◆ What the exercise asks:
Each record that follows should be reproduced in full, character for character.
--- START ---
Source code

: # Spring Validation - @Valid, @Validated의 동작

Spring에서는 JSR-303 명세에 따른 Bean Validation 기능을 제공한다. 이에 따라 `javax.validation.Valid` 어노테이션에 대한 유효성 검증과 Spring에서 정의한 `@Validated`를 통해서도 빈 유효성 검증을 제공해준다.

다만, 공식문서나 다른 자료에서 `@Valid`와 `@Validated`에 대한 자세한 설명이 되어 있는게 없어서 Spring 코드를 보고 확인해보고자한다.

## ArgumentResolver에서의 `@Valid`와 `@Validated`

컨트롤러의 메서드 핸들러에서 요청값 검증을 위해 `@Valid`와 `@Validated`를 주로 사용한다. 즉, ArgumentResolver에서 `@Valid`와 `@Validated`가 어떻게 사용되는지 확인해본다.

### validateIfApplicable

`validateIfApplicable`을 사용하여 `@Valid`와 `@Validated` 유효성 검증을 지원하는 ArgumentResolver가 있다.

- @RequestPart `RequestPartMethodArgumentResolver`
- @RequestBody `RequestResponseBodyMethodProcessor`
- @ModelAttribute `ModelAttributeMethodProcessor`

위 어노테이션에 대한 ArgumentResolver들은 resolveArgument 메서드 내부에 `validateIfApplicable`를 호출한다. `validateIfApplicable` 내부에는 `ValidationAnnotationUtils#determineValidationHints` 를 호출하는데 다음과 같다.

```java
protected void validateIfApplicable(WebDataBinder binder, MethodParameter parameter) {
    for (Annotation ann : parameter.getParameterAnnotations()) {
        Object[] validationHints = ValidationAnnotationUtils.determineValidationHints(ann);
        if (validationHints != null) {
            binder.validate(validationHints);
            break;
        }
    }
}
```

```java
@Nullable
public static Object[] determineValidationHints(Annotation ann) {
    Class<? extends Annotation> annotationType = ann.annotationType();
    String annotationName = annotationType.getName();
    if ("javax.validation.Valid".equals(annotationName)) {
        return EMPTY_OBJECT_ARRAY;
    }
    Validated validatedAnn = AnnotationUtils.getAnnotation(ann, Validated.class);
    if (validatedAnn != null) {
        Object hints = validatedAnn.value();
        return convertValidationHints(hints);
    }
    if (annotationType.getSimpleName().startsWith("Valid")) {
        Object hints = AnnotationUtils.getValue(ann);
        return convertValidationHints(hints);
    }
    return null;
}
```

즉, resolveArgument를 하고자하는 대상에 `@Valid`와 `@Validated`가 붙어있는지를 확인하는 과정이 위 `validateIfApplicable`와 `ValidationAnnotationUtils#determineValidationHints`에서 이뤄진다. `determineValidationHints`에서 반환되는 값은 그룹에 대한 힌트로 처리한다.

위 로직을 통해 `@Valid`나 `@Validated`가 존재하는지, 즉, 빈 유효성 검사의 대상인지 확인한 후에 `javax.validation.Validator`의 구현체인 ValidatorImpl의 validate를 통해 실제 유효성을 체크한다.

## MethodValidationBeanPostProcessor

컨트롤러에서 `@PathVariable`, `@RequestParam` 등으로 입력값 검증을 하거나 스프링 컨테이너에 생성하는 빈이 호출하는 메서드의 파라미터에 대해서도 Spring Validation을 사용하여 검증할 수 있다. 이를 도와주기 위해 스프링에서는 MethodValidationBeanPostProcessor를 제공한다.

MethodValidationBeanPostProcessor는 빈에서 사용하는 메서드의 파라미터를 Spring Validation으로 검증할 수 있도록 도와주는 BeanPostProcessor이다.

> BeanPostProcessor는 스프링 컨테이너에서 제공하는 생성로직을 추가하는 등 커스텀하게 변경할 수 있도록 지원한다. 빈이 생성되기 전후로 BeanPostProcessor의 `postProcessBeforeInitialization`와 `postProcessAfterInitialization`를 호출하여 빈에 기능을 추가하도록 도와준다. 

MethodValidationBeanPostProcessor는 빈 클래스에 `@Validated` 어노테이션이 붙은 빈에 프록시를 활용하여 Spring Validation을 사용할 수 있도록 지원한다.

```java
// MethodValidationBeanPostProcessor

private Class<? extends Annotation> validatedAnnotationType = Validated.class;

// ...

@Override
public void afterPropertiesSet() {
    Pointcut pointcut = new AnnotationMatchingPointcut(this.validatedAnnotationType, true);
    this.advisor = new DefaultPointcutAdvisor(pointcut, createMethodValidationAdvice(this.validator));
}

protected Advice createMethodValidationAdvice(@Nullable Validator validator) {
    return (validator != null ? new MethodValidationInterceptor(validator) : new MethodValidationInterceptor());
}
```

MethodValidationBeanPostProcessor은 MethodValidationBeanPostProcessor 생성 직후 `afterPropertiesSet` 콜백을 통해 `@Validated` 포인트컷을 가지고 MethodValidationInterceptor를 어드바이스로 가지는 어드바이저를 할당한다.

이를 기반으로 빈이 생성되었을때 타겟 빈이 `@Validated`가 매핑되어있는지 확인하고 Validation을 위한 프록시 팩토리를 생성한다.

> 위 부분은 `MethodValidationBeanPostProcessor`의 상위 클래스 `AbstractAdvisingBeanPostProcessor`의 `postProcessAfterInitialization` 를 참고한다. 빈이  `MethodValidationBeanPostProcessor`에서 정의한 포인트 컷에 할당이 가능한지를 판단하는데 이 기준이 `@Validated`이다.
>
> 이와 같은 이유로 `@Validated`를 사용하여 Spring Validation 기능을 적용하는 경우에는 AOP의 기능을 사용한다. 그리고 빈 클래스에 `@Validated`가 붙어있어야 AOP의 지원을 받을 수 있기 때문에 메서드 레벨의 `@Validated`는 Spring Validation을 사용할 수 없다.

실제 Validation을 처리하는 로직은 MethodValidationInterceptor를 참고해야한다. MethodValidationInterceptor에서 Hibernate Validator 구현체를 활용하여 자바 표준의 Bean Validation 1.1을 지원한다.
--- END ---
◆ Reply:
Source code

: # Spring Validation - @Valid, @Validated의 동작

Spring에서는 JSR-303 명세에 따른 Bean Validation 기능을 제공한다. 이에 따라 `javax.validation.Valid` 어노테이션에 대한 유효성 검증과 Spring에서 정의한 `@Validated`를 통해서도 빈 유효성 검증을 제공해준다.

다만, 공식문서나 다른 자료에서 `@Valid`와 `@Validated`에 대한 자세한 설명이 되어 있는게 없어서 Spring 코드를 보고 확인해보고자한다.

## ArgumentResolver에서의 `@Valid`와 `@Validated`

컨트롤러의 메서드 핸들러에서 요청값 검증을 위해 `@Valid`와 `@Validated`를 주로 사용한다. 즉, ArgumentResolver에서 `@Valid`와 `@Validated`가 어떻게 사용되는지 확인해본다.

### validateIfApplicable

`validateIfApplicable`을 사용하여 `@Valid`와 `@Validated` 유효성 검증을 지원하는 ArgumentResolver가 있다.

- @RequestPart `RequestPartMethodArgumentResolver`
- @RequestBody `RequestResponseBodyMethodProcessor`
- @ModelAttribute `ModelAttributeMethodProcessor`

위 어노테이션에 대한 ArgumentResolver들은 resolveArgument 메서드 내부에 `validateIfApplicable`를 호출한다. `validateIfApplicable` 내부에는 `ValidationAnnotationUtils#determineValidationHints` 를 호출하는데 다음과 같다.

```java
protected void validateIfApplicable(WebDataBinder binder, MethodParameter parameter) {
    for (Annotation ann : parameter.getParameterAnnotations()) {
        Object[] validationHints = ValidationAnnotationUtils.determineValidationHints(ann);
        if (validationHints != null) {
            binder.validate(validationHints);
            break;
        }
    }
}
```

```java
@Nullable
public static Object[] determineValidationHints(Annotation ann) {
    Class<? extends Annotation> annotationType = ann.annotationType();
    String annotationName = annotationType.getName();
    if ("javax.validation.Valid".equals(annotationName)) {
        return EMPTY_OBJECT_ARRAY;
    }
    Validated validatedAnn = AnnotationUtils.getAnnotation(ann, Validated.class);
    if (validatedAnn != null) {
        Object hints = validatedAnn.value();
        return convertValidationHints(hints);
    }
    if (annotationType.getSimpleName().startsWith("Valid")) {
        Object hints = AnnotationUtils.getValue(ann);
        return convertValidationHints(hints);
    }
    return null;
}
```

즉, resolveArgument를 하고자하는 대상에 `@Valid`와 `@Validated`가 붙어있는지를 확인하는 과정이 위 `validateIfApplicable`와 `ValidationAnnotationUtils#determineValidationHints`에서 이뤄진다. `determineValidationHints`에서 반환되는 값은 그룹에 대한 힌트로 처리한다.

위 로직을 통해 `@Valid`나 `@Validated`가 존재하는지, 즉, 빈 유효성 검사의 대상인지 확인한 후에 `javax.validation.Validator`의 구현체인 ValidatorImpl의 validate를 통해 실제 유효성을 체크한다.

## MethodValidationBeanPostProcessor

컨트롤러에서 `@PathVariable`, `@RequestParam` 등으로 입력값 검증을 하거나 스프링 컨테이너에 생성하는 빈이 호출하는 메서드의 파라미터에 대해서도 Spring Validation을 사용하여 검증할 수 있다. 이를 도와주기 위해 스프링에서는 MethodValidationBeanPostProcessor를 제공한다.

MethodValidationBeanPostProcessor는 빈에서 사용하는 메서드의 파라미터를 Spring Validation으로 검증할 수 있도록 도와주는 BeanPostProcessor이다.

> BeanPostProcessor는 스프링 컨테이너에서 제공하는 생성로직을 추가하는 등 커스텀하게 변경할 수 있도록 지원한다. 빈이 생성되기 전후로 BeanPostProcessor의 `postProcessBeforeInitialization`와 `postProcessAfterInitialization`를 호출하여 빈에 기능을 추가하도록 도와준다. 

MethodValidationBeanPostProcessor는 빈 클래스에 `@Validated` 어노테이션이 붙은 빈에 프록시를 활용하여 Spring Validation을 사용할 수 있도록 지원한다.

```java
// MethodValidationBeanPostProcessor

private Class<? extends Annotation> validatedAnnotationType = Validated.class;

// ...

@Override
public void afterPropertiesSet() {
    Pointcut pointcut = new AnnotationMatchingPointcut(this.validatedAnnotationType, true);
    this.advisor = new DefaultPointcutAdvisor(pointcut, createMethodValidationAdvice(this.validator));
}

protected Advice createMethodValidationAdvice(@Nullable Validator validator) {
    return (validator != null ? new MethodValidationInterceptor(validator) : new MethodValidationInterceptor());
}
```

MethodValidationBeanPostProcessor은 MethodValidationBeanPostProcessor 생성 직후 `afterPropertiesSet` 콜백을 통해 `@Validated` 포인트컷을 가지고 MethodValidationInterceptor를 어드바이스로 가지는 어드바이저를 할당한다.

이를 기반으로 빈이 생성되었을때 타겟 빈이 `@Validated`가 매핑되어있는지 확인하고 Validation을 위한 프록시 팩토리를 생성한다.

> 위 부분은 `MethodValidationBeanPostProcessor`의 상위 클래스 `AbstractAdvisingBeanPostProcessor`의 `postProcessAfterInitialization` 를 참고한다. 빈이  `MethodValidationBeanPostProcessor`에서 정의한 포인트 컷에 할당이 가능한지를 판단하는데 이 기준이 `@Validated`이다.
>
> 이와 같은 이유로 `@Validated`를 사용하여 Spring Validation 기능을 적용하는 경우에는 AOP의 기능을 사용한다. 그리고 빈 클래스에 `@Validated`가 붙어있어야 AOP의 지원을 받을 수 있기 때문에 메서드 레벨의 `@Validated`는 Spring Validation을 사용할 수 없다.

실제 Validation을 처리하는 로직은 MethodValidationInterceptor를 참고해야한다. MethodValidationInterceptor에서 Hibernate Validator 구현체를 활용하여 자바 표준의 Bean Validation 1.1을 지원한다.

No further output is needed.